Monday, June 27, 2011

Amateur Hour



With the North American tour just five days from completion, Beatlemania finally burst at the seams in Cleveland on September 15th, 1964.

The initial press conference at the Sheraton Hotel was routine enough, and it was followed up by a second media event, with the band meeting WHK radio contest winners. They were also interviewed by Don Webster, host of WEWS-TV's pop music series, Upbeat.

Elsewhere, Derek Taylor and Brian Epstein sat for WKYC-TV's interviewer and expounded on the group's unflagging success. Another TV crew spoke with fans outside the hotel, and with Liverpool Echo correspondent George Harrison (no relation).

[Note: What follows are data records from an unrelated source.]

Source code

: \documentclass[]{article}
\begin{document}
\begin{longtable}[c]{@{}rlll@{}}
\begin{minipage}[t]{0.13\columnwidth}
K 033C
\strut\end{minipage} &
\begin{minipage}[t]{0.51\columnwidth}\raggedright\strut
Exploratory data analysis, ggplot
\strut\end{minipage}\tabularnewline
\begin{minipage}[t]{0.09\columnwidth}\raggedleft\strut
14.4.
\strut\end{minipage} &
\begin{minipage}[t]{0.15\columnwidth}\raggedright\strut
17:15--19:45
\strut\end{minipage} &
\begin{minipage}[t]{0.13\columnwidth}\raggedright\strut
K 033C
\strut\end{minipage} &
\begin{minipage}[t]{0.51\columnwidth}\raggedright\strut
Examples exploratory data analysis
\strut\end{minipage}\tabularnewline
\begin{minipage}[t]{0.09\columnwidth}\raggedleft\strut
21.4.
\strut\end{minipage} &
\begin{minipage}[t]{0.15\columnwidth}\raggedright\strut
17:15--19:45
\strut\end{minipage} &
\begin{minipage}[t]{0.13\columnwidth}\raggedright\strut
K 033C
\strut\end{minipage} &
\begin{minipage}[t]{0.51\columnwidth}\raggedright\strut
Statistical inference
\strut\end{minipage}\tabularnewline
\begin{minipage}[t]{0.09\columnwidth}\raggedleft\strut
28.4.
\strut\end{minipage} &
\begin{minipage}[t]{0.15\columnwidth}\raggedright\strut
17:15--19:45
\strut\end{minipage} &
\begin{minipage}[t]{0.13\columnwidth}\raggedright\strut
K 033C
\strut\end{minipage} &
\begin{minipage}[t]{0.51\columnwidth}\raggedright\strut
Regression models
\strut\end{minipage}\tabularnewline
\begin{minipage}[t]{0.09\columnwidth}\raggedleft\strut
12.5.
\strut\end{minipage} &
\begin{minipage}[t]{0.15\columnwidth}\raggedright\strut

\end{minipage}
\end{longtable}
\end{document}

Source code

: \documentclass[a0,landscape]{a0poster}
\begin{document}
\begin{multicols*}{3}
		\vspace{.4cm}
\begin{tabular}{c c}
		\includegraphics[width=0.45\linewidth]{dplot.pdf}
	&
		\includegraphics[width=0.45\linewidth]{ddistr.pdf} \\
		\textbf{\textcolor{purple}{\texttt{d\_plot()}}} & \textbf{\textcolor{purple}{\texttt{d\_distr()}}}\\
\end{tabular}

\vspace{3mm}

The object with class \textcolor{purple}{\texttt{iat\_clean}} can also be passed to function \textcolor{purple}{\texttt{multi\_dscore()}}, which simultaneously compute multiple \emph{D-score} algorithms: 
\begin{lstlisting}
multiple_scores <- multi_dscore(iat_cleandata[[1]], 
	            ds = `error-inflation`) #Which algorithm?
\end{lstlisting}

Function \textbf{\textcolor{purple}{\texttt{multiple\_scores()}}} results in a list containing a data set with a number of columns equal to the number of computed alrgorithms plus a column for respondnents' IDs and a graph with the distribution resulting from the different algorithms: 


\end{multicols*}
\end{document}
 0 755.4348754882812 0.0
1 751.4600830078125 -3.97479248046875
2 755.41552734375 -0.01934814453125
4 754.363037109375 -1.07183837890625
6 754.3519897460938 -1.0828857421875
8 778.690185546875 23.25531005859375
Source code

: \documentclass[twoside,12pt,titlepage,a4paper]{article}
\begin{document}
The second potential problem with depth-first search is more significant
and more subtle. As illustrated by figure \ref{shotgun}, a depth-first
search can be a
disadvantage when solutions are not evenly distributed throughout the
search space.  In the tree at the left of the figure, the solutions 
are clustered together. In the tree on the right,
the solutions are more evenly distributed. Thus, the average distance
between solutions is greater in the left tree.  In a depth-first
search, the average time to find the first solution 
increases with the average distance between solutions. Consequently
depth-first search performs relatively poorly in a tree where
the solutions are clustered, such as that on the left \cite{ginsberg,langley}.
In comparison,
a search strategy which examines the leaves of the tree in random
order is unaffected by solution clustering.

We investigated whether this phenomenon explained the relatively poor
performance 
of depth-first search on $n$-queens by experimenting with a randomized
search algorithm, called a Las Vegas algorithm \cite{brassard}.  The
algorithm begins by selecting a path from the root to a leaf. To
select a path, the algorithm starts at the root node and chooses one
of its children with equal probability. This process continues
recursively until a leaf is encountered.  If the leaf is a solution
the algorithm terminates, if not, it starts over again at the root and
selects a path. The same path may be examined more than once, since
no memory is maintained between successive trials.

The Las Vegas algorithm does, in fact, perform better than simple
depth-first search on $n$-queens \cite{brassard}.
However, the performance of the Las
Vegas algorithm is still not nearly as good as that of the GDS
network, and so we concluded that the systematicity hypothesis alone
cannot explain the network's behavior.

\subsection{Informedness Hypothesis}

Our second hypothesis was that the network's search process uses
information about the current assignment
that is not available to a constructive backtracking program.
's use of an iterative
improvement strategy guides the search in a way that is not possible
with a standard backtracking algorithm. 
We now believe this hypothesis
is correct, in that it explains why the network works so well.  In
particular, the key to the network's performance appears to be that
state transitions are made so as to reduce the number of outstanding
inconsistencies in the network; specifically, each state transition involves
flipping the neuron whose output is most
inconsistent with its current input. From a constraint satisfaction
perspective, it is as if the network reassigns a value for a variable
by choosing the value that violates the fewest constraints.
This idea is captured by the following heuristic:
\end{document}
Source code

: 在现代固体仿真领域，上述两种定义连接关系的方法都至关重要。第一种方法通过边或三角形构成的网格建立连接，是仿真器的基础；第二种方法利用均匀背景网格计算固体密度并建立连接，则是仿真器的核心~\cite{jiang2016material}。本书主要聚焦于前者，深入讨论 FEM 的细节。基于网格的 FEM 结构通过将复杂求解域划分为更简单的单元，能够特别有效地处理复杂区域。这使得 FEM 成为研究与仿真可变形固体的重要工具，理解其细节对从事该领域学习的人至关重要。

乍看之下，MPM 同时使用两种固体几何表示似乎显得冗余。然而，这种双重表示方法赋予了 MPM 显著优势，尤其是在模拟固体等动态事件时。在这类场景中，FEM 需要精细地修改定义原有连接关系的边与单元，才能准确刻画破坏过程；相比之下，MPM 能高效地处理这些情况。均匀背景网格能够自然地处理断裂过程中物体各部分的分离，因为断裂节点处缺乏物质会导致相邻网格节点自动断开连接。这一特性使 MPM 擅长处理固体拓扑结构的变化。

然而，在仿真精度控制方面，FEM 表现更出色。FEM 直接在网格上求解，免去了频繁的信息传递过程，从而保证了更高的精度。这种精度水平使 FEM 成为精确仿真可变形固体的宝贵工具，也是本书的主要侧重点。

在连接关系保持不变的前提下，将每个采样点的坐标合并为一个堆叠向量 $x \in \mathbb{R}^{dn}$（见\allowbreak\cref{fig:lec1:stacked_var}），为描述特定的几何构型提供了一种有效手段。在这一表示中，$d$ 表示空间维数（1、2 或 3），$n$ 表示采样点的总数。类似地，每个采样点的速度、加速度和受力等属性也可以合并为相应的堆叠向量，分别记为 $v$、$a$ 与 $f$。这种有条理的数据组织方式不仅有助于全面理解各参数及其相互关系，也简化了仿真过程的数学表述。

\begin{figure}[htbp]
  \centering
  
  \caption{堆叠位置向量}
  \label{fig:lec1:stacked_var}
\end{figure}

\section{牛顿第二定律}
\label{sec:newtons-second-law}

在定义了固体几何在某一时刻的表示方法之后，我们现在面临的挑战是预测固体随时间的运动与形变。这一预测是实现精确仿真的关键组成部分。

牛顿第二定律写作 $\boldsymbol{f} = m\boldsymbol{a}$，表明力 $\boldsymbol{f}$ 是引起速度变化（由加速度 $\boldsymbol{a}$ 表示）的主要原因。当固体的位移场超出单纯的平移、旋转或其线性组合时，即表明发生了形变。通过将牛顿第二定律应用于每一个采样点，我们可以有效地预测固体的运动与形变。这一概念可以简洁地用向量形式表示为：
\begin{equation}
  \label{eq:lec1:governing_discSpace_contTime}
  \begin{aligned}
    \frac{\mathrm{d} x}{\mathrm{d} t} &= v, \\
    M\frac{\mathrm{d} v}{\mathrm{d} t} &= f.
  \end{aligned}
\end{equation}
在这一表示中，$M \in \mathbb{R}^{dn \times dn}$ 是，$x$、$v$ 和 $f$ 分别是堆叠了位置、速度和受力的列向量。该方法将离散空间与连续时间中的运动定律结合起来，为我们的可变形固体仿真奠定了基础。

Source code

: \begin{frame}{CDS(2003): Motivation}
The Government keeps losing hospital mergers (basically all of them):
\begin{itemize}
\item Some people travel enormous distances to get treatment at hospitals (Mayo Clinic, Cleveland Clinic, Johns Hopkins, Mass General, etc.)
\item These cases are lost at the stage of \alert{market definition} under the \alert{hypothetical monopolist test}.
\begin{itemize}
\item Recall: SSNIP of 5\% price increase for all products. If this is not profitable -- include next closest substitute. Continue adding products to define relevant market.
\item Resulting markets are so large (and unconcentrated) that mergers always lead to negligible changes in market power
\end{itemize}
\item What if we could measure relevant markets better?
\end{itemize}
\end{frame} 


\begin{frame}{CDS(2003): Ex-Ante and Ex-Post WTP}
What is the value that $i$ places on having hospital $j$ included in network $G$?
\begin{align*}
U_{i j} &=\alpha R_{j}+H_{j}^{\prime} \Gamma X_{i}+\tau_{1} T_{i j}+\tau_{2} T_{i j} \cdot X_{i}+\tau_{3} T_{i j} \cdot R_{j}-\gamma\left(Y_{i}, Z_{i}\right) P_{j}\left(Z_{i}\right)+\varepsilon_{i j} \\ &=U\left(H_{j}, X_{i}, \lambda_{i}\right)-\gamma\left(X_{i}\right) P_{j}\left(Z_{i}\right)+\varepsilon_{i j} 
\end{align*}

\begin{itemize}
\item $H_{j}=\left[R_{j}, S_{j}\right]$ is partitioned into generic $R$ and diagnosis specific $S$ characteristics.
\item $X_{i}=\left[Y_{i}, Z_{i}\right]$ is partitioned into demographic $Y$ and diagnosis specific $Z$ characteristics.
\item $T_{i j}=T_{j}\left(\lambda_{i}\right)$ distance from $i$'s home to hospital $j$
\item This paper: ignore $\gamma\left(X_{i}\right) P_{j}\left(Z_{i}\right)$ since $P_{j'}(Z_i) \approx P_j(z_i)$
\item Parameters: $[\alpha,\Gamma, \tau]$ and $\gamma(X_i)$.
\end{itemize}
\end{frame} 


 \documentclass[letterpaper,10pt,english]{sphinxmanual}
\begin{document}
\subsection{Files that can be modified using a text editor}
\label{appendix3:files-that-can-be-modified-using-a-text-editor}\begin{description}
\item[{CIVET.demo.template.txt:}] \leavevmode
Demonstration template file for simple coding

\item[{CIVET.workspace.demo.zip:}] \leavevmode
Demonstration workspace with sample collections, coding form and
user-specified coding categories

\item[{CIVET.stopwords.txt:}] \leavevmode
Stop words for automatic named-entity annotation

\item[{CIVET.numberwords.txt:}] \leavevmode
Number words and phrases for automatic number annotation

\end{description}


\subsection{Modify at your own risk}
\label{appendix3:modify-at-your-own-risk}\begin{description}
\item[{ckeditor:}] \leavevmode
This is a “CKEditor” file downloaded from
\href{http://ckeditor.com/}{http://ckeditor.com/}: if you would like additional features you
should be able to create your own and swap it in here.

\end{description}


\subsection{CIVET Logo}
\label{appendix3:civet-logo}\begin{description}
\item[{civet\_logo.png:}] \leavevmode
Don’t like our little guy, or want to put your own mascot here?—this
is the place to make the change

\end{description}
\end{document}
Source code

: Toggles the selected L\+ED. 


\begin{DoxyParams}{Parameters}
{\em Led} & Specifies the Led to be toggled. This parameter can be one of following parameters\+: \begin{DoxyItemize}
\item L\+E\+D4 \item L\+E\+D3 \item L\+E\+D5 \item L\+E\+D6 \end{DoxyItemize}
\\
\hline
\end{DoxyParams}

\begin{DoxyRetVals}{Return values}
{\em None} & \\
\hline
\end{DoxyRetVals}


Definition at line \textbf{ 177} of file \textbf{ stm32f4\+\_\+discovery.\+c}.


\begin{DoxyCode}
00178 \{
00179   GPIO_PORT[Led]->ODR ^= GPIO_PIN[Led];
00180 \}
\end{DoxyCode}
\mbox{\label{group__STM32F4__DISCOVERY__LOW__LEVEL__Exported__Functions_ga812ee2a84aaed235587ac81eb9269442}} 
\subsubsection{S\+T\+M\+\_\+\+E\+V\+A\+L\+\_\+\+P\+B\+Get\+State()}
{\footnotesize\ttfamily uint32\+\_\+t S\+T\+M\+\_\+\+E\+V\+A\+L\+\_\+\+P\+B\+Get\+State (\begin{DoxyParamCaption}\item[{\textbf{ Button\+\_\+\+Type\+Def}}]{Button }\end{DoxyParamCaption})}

The concert, at the Public Auditorium, went as scheduled until the third number, "All My Loving", when a number of fans broke through the police cordon and rushed the stage. Deputy Inspector Carl Bare immediately took matters into his own hands, commandeering the microphone mid-song to announce that the show was over. Four reluctant Beatles headed backstage and registered their disgust to KYW radio listeners, thanks to Art Schreiber who phoned in a live report from the dressing room.

Once calm had been restored, thanks to Derek Taylor's appeal to the audience to behave, the performance continued. But as a result of the "pandemonium", Mayor Ralph Locher banned rock groups from playing at the Public Auditorium.